## EXERCISE GOAL
Please reproduce the records below exactly, omitting any pictures they contain.

[Dataset entries]
BEGIN
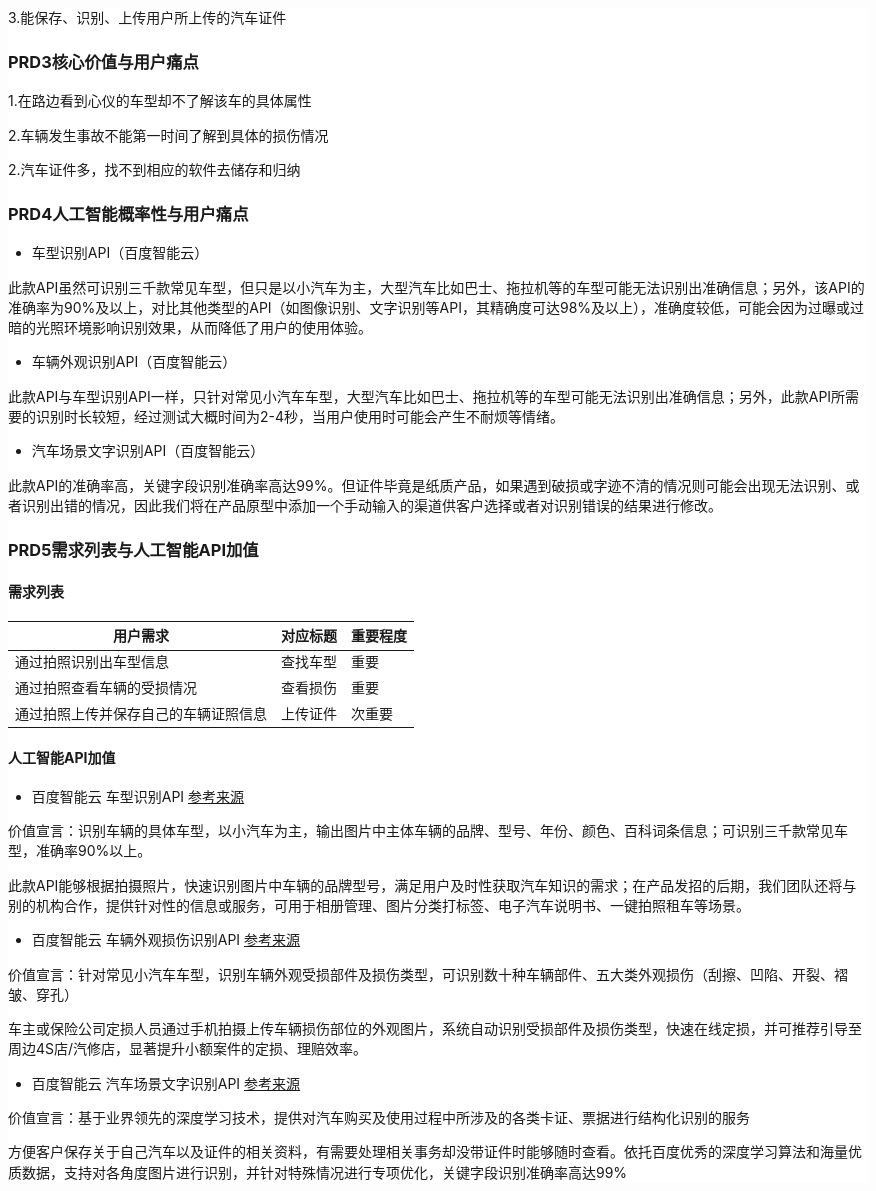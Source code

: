 3.能保存、识别、上传用户所上传的汽车证件

### PRD3核心价值与用户痛点
1.在路边看到心仪的车型却不了解该车的具体属性

2.车辆发生事故不能第一时间了解到具体的损伤情况

2.汽车证件多，找不到相应的软件去储存和归纳

### PRD4人工智能概率性与用户痛点

* 车型识别API（百度智能云）

此款API虽然可识别三千款常见车型，但只是以小汽车为主，大型汽车比如巴士、拖拉机等的车型可能无法识别出准确信息；另外，该API的准确率为90%及以上，对比其他类型的API（如图像识别、文字识别等API，其精确度可达98%及以上），准确度较低，可能会因为过曝或过暗的光照环境影响识别效果，从而降低了用户的使用体验。

* 车辆外观识别API（百度智能云）

此款API与车型识别API一样，只针对常见小汽车车型，大型汽车比如巴士、拖拉机等的车型可能无法识别出准确信息；另外，此款API所需要的识别时长较短，经过测试大概时间为2-4秒，当用户使用时可能会产生不耐烦等情绪。

* 汽车场景文字识别API（百度智能云）

此款API的准确率高，关键字段识别准确率高达99%。但证件毕竟是纸质产品，如果遇到破损或字迹不清的情况则可能会出现无法识别、或者识别出错的情况，因此我们将在产品原型中添加一个手动输入的渠道供客户选择或者对识别错误的结果进行修改。

### PRD5需求列表与人工智能API加值
#### 需求列表

|   用户需求  |   对应标题  |  重要程度  |
| ----- | ----- | ----- |
|   通过拍照识别出车型信息 |   查找车型  |  重要  |
|   通过拍照查看车辆的受损情况 |  查看损伤   |  重要  |
|   通过拍照上传并保存自己的车辆证照信息  |  上传证件  |  次重要  |

#### 人工智能API加值
- 百度智能云 车型识别API [参考来源](https://ai.baidu.com/tech/vehicle/car)

价值宣言：识别车辆的具体车型，以小汽车为主，输出图片中主体车辆的品牌、型号、年份、颜色、百科词条信息；可识别三千款常见车型，准确率90%以上。

此款API能够根据拍摄照片，快速识别图片中车辆的品牌型号，满足用户及时性获取汽车知识的需求；在产品发招的后期，我们团队还将与别的机构合作，提供针对性的信息或服务，可用于相册管理、图片分类打标签、电子汽车说明书、一键拍照租车等场景。

- 百度智能云 车辆外观损伤识别API [参考来源](https://ai.baidu.com/tech/vehicle/damage)

价值宣言：针对常见小汽车车型，识别车辆外观受损部件及损伤类型，可识别数十种车辆部件、五大类外观损伤（刮擦、凹陷、开裂、褶皱、穿孔）

车主或保险公司定损人员通过手机拍摄上传车辆损伤部位的外观图片，系统自动识别受损部件及损伤类型，快速在线定损，并可推荐引导至周边4S店/汽修店，显著提升小额案件的定损、理赔效率。

- 百度智能云 汽车场景文字识别API [参考来源](https://ai.baidu.com/tech/ocr_cars)

价值宣言：基于业界领先的深度学习技术，提供对汽车购买及使用过程中所涉及的各类卡证、票据进行结构化识别的服务

方便客户保存关于自己汽车以及证件的相关资料，有需要处理相关事务却没带证件时能够随时查看。依托百度优秀的深度学习算法和海量优质数据，支持对各角度图片进行识别，并针对特殊情况进行专项优化，关键字段识别准确率高达99%
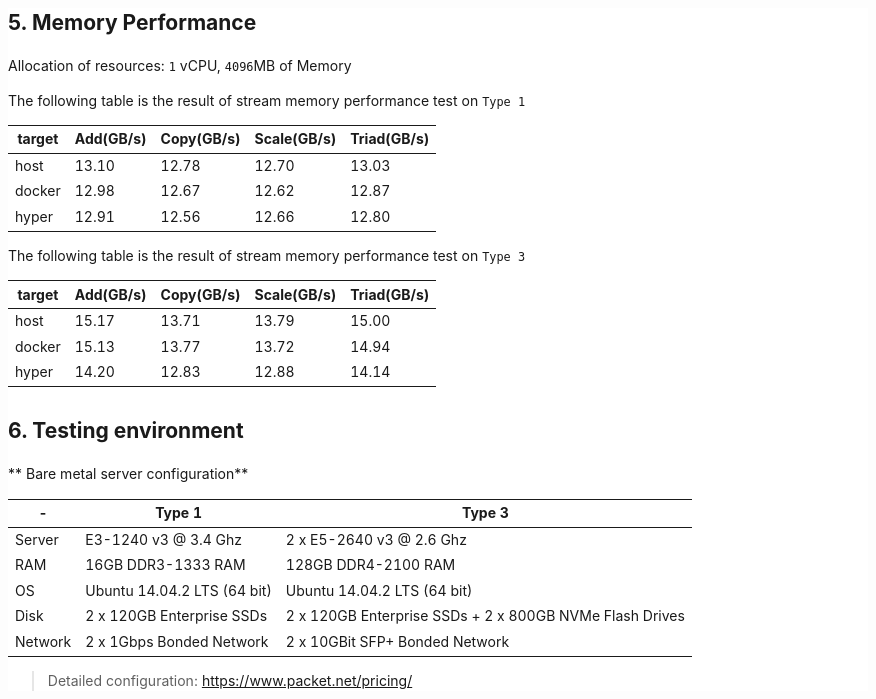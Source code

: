 
## 5. Memory Performance

Allocation of resources: `1` vCPU, `4096`MB of Memory

The following table is the result of stream memory performance test on `Type 1`

| target | Add(GB/s) |  Copy(GB/s) | Scale(GB/s) | Triad(GB/s) |
| --- | --- | --- |--- |--- |
| host | 13.10 | 12.78 | 12.70 | 13.03 |
| docker | 12.98 | 12.67 | 12.62 | 12.87 |
| hyper | 12.91 | 12.56 | 12.66 | 12.80 |

The following table is the result of stream memory performance test on `Type 3`

| target | Add(GB/s) |  Copy(GB/s) | Scale(GB/s) | Triad(GB/s) |
| --- | --- | --- |--- |--- |
| host | 15.17 | 13.71 | 13.79 | 15.00 |
| docker | 15.13 | 13.77 | 13.72 | 14.94 |
| hyper | 14.20 | 12.83 | 12.88 | 14.14 |


## 6. Testing environment

** Bare metal server configuration**

| - | Type 1 | Type 3 |
| --- | --- | --- |
| Server | E3-1240 v3 @ 3.4 Ghz | 2 x E5-2640 v3 @ 2.6 Ghz |
| RAM | 16GB DDR3-1333 RAM | 128GB DDR4-2100 RAM |
| OS | Ubuntu 14.04.2 LTS (64 bit) | Ubuntu 14.04.2 LTS (64 bit) |
| Disk | 2 x 120GB Enterprise SSDs | 2 x 120GB Enterprise SSDs + 2 x 800GB NVMe Flash Drives |
| Network | 2 x 1Gbps Bonded Network | 2 x 10GBit SFP+ Bonded Network |

> Detailed configuration: https://www.packet.net/pricing/
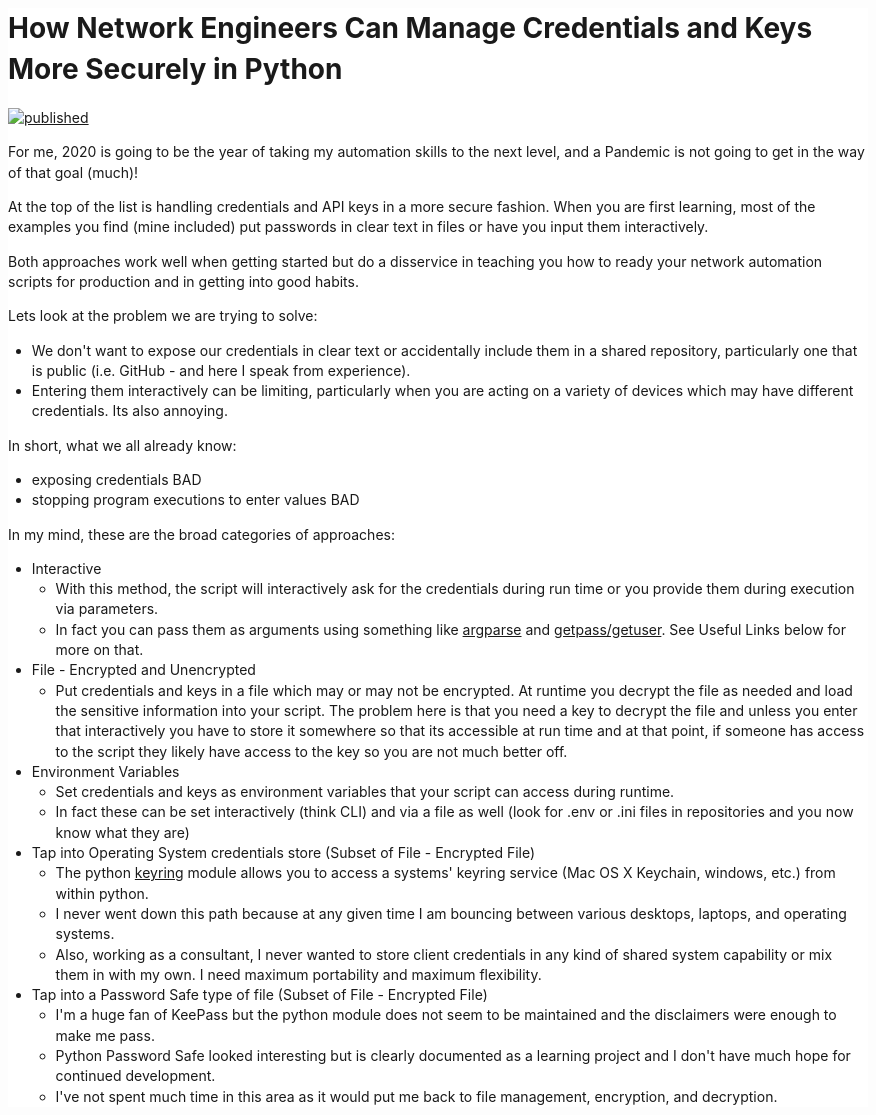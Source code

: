 # How Network Engineers Can Manage Credentials and Keys More Securely in Python

[![published](https://static.production.devnetcloud.com/codeexchange/assets/images/devnet-published.svg)](https://developer.cisco.com/codeexchange/github/repo/cldeluna/creds_in_env)

For me, 2020 is going to be the year of taking my automation skills to the next level, and a Pandemic is not going to get in the way of that goal (much)!

At the top of the list is handling credentials and API keys in a more secure fashion.   When you are first learning, most of the examples you find (mine included) put passwords in clear text in files or have you input them interactively.  

Both approaches work well when getting started but do a disservice in teaching you how to ready your network automation scripts for production and in getting into good habits.  

Lets look at the problem we are trying to solve:

- We don't want to expose our credentials in clear text or accidentally include them in a shared repository, particularly one that is public (i.e. GitHub - and here I speak from experience).
- Entering them interactively can be limiting, particularly when you are acting on a variety of devices which may have different credentials.  Its also annoying.

In short, what we all already know:

- exposing credentials BAD
- stopping program executions to enter values BAD

In my mind, these are the broad categories of approaches:

- Interactive 
  - With this method, the script will interactively ask for the credentials during run time or you provide them during execution via parameters.
  - In fact you can pass them as arguments using something like [argparse](https://docs.python.org/3/library/argparse.html) and [getpass/getuser](https://docs.python.org/3/library/getpass.html). See Useful Links below for more on that.
- File - Encrypted and Unencrypted
  - Put credentials and keys in a file which may or may not be encrypted.  At runtime you decrypt the file as needed and load the sensitive information into your script.  The problem here is that you need a key to decrypt the file and unless you enter that interactively you have to store it somewhere so that its accessible at run time and at that point, if someone has access to the script they likely have access to the key so you are not much better off.
- Environment Variables 
  - Set credentials and keys as environment variables that your script can access during runtime.
  - In fact these can be set interactively (think CLI) and via a file as well (look for .env or .ini files in repositories and you now know what they are)
- Tap into Operating System credentials store (Subset of File - Encrypted File)
  - The python [keyring](https://pypi.org/project/keyring/) module allows you to access a systems' keyring service (Mac OS X Keychain, windows, etc.)  from within python.  
  - I never went down this path because at any given time I am bouncing between various desktops, laptops, and operating systems.  
  - Also, working as a consultant, I never wanted to store client credentials in any kind of shared system capability or mix them in with my own.  I need maximum portability and maximum  flexibility.
- Tap into a Password Safe type of file (Subset of File - Encrypted File)
  - I'm a huge fan of KeePass but the python module does not seem to be maintained and the disclaimers were enough to make me pass.
  - Python Password Safe looked interesting but is clearly documented as a learning project and I don't have much hope for continued development.
  - I've not spent much time in this area as it would put me back to file management, encryption, and decryption.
END
## WRITTEN SOLUTION
Source code

: 3.能保存、识别、上传用户所上传的汽车证件

### PRD3核心价值与用户痛点
1.在路边看到心仪的车型却不了解该车的具体属性

2.车辆发生事故不能第一时间了解到具体的损伤情况

2.汽车证件多，找不到相应的软件去储存和归纳

### PRD4人工智能概率性与用户痛点

* 车型识别API（百度智能云）

此款API虽然可识别三千款常见车型，但只是以小汽车为主，大型汽车比如巴士、拖拉机等的车型可能无法识别出准确信息；另外，该API的准确率为90%及以上，对比其他类型的API（如图像识别、文字识别等API，其精确度可达98%及以上），准确度较低，可能会因为过曝或过暗的光照环境影响识别效果，从而降低了用户的使用体验。

* 车辆外观识别API（百度智能云）

此款API与车型识别API一样，只针对常见小汽车车型，大型汽车比如巴士、拖拉机等的车型可能无法识别出准确信息；另外，此款API所需要的识别时长较短，经过测试大概时间为2-4秒，当用户使用时可能会产生不耐烦等情绪。

* 汽车场景文字识别API（百度智能云）

此款API的准确率高，关键字段识别准确率高达99%。但证件毕竟是纸质产品，如果遇到破损或字迹不清的情况则可能会出现无法识别、或者识别出错的情况，因此我们将在产品原型中添加一个手动输入的渠道供客户选择或者对识别错误的结果进行修改。

### PRD5需求列表与人工智能API加值
#### 需求列表

|   用户需求  |   对应标题  |  重要程度  |
| ----- | ----- | ----- |
|   通过拍照识别出车型信息 |   查找车型  |  重要  |
|   通过拍照查看车辆的受损情况 |  查看损伤   |  重要  |
|   通过拍照上传并保存自己的车辆证照信息  |  上传证件  |  次重要  |

#### 人工智能API加值
- 百度智能云 车型识别API [参考来源](https://ai.baidu.com/tech/vehicle/car)

价值宣言：识别车辆的具体车型，以小汽车为主，输出图片中主体车辆的品牌、型号、年份、颜色、百科词条信息；可识别三千款常见车型，准确率90%以上。

此款API能够根据拍摄照片，快速识别图片中车辆的品牌型号，满足用户及时性获取汽车知识的需求；在产品发招的后期，我们团队还将与别的机构合作，提供针对性的信息或服务，可用于相册管理、图片分类打标签、电子汽车说明书、一键拍照租车等场景。

- 百度智能云 车辆外观损伤识别API [参考来源](https://ai.baidu.com/tech/vehicle/damage)

价值宣言：针对常见小汽车车型，识别车辆外观受损部件及损伤类型，可识别数十种车辆部件、五大类外观损伤（刮擦、凹陷、开裂、褶皱、穿孔）

车主或保险公司定损人员通过手机拍摄上传车辆损伤部位的外观图片，系统自动识别受损部件及损伤类型，快速在线定损，并可推荐引导至周边4S店/汽修店，显著提升小额案件的定损、理赔效率。

- 百度智能云 汽车场景文字识别API [参考来源](https://ai.baidu.com/tech/ocr_cars)

价值宣言：基于业界领先的深度学习技术，提供对汽车购买及使用过程中所涉及的各类卡证、票据进行结构化识别的服务

方便客户保存关于自己汽车以及证件的相关资料，有需要处理相关事务却没带证件时能够随时查看。依托百度优秀的深度学习算法和海量优质数据，支持对各角度图片进行识别，并针对特殊情况进行专项优化，关键字段识别准确率高达99%
Source code

: 
## 5. Memory Performance

Allocation of resources: `1` vCPU, `4096`MB of Memory

The following table is the result of stream memory performance test on `Type 1`

| target | Add(GB/s) |  Copy(GB/s) | Scale(GB/s) | Triad(GB/s) |
| --- | --- | --- |--- |--- |
| host | 13.10 | 12.78 | 12.70 | 13.03 |
| docker | 12.98 | 12.67 | 12.62 | 12.87 |
| hyper | 12.91 | 12.56 | 12.66 | 12.80 |

The following table is the result of stream memory performance test on `Type 3`

| target | Add(GB/s) |  Copy(GB/s) | Scale(GB/s) | Triad(GB/s) |
| --- | --- | --- |--- |--- |
| host | 15.17 | 13.71 | 13.79 | 15.00 |
| docker | 15.13 | 13.77 | 13.72 | 14.94 |
| hyper | 14.20 | 12.83 | 12.88 | 14.14 |


## 6. Testing environment

** Bare metal server configuration**

| - | Type 1 | Type 3 |
| --- | --- | --- |
| Server | E3-1240 v3 @ 3.4 Ghz | 2 x E5-2640 v3 @ 2.6 Ghz |
| RAM | 16GB DDR3-1333 RAM | 128GB DDR4-2100 RAM |
| OS | Ubuntu 14.04.2 LTS (64 bit) | Ubuntu 14.04.2 LTS (64 bit) |
| Disk | 2 x 120GB Enterprise SSDs | 2 x 120GB Enterprise SSDs + 2 x 800GB NVMe Flash Drives |
| Network | 2 x 1Gbps Bonded Network | 2 x 10GBit SFP+ Bonded Network |

> Detailed configuration: https://www.packet.net/pricing/
Source code

: # How Network Engineers Can Manage Credentials and Keys More Securely in Python

[![published](https://static.production.devnetcloud.com/codeexchange/assets/images/devnet-published.svg)](https://developer.cisco.com/codeexchange/github/repo/cldeluna/creds_in_env)

For me, 2020 is going to be the year of taking my automation skills to the next level, and a Pandemic is not going to get in the way of that goal (much)!

At the top of the list is handling credentials and API keys in a more secure fashion.   When you are first learning, most of the examples you find (mine included) put passwords in clear text in files or have you input them interactively.  

Both approaches work well when getting started but do a disservice in teaching you how to ready your network automation scripts for production and in getting into good habits.  

Lets look at the problem we are trying to solve:

- We don't want to expose our credentials in clear text or accidentally include them in a shared repository, particularly one that is public (i.e. GitHub - and here I speak from experience).
- Entering them interactively can be limiting, particularly when you are acting on a variety of devices which may have different credentials.  Its also annoying.

In short, what we all already know:

- exposing credentials BAD
- stopping program executions to enter values BAD

In my mind, these are the broad categories of approaches:

- Interactive 
  - With this method, the script will interactively ask for the credentials during run time or you provide them during execution via parameters.
  - In fact you can pass them as arguments using something like [argparse](https://docs.python.org/3/library/argparse.html) and [getpass/getuser](https://docs.python.org/3/library/getpass.html). See Useful Links below for more on that.
- File - Encrypted and Unencrypted
  - Put credentials and keys in a file which may or may not be encrypted.  At runtime you decrypt the file as needed and load the sensitive information into your script.  The problem here is that you need a key to decrypt the file and unless you enter that interactively you have to store it somewhere so that its accessible at run time and at that point, if someone has access to the script they likely have access to the key so you are not much better off.
- Environment Variables 
  - Set credentials and keys as environment variables that your script can access during runtime.
  - In fact these can be set interactively (think CLI) and via a file as well (look for .env or .ini files in repositories and you now know what they are)
- Tap into Operating System credentials store (Subset of File - Encrypted File)
  - The python [keyring](https://pypi.org/project/keyring/) module allows you to access a systems' keyring service (Mac OS X Keychain, windows, etc.)  from within python.  
  - I never went down this path because at any given time I am bouncing between various desktops, laptops, and operating systems.  
  - Also, working as a consultant, I never wanted to store client credentials in any kind of shared system capability or mix them in with my own.  I need maximum portability and maximum  flexibility.
- Tap into a Password Safe type of file (Subset of File - Encrypted File)
  - I'm a huge fan of KeePass but the python module does not seem to be maintained and the disclaimers were enough to make me pass.
  - Python Password Safe looked interesting but is clearly documented as a learning project and I don't have much hope for continued development.
  - I've not spent much time in this area as it would put me back to file management, encryption, and decryption.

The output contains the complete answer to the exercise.